Customisation vs. Configuration: What’s the Difference?
So, you want to roll out a new product and better compete with the over the top (OTT) players who are encroaching on your market share. You’re looking for, and you’re thinking a customized solution may best meet your unique needs.
Think again. What you likely need is a solution that’s configured to meet your unique business and service requirements, not a customized solution. What’s the difference? Time, money and flexibility.
Customisation refers to any added functionality to a product that is not included in the out-of-the-box installation of that product. It usually involves change to existing code or creation of new code.
Configuration refers to the way a solution (hardware or software) is set up. Any solution will require some level of configuration to deploy, and in our world that means putting operating systems and databases on it, determining different types of drop-down menus, and so on. But the underlying platform is pre-integrated with most of the capabilities you need to get started. What changes is the specific deployment configuration.

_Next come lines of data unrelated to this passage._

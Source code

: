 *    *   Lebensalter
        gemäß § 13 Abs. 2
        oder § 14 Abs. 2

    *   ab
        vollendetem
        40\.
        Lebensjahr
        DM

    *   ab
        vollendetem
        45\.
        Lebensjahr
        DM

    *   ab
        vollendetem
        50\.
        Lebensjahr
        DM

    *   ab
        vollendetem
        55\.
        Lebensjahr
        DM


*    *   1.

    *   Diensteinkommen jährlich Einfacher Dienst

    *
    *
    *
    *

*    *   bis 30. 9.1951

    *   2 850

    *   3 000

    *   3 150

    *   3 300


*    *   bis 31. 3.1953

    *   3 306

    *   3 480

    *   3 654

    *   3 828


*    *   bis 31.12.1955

There are three main reasons a solution that is easily configured makes more sense than a customized one:
1) Speed to market: A solution that’s pre-integrated and only needs to be configured based on your requirements can be deployed in weeks, not months and years. And let’s face it, the quicker you can launch new products, the sooner you’ll begin signing on new subscribers and generating revenue. That’s especially important in an age when OTT players are moving quickly with their own deployments. Some of our customers have seen their time to market for new products reduced by as much as 70 percent.
2) Cost: If you’ve ever had a suit custom-made, you know there’s a premium to be paid for something that’s made-to-order. The same suit off the rack—with some expert tailoring—can give you the same quality at a much lower price. You’re getting exactly what you need, but at a price point that makes sense. Configuration also decreases the time it takes to get a return on your investment.
3) Flexibility: When you customise capabilities for a specific product, you’re only taking into account the requirements of that single product. Customisation may lock you in to things that are expensive to change down the road. Configuration, however, means changes are simple and can be made quickly.
With both time and cost to market key factors in the success of a new product introduction, configuration—not customisation—is the way to go.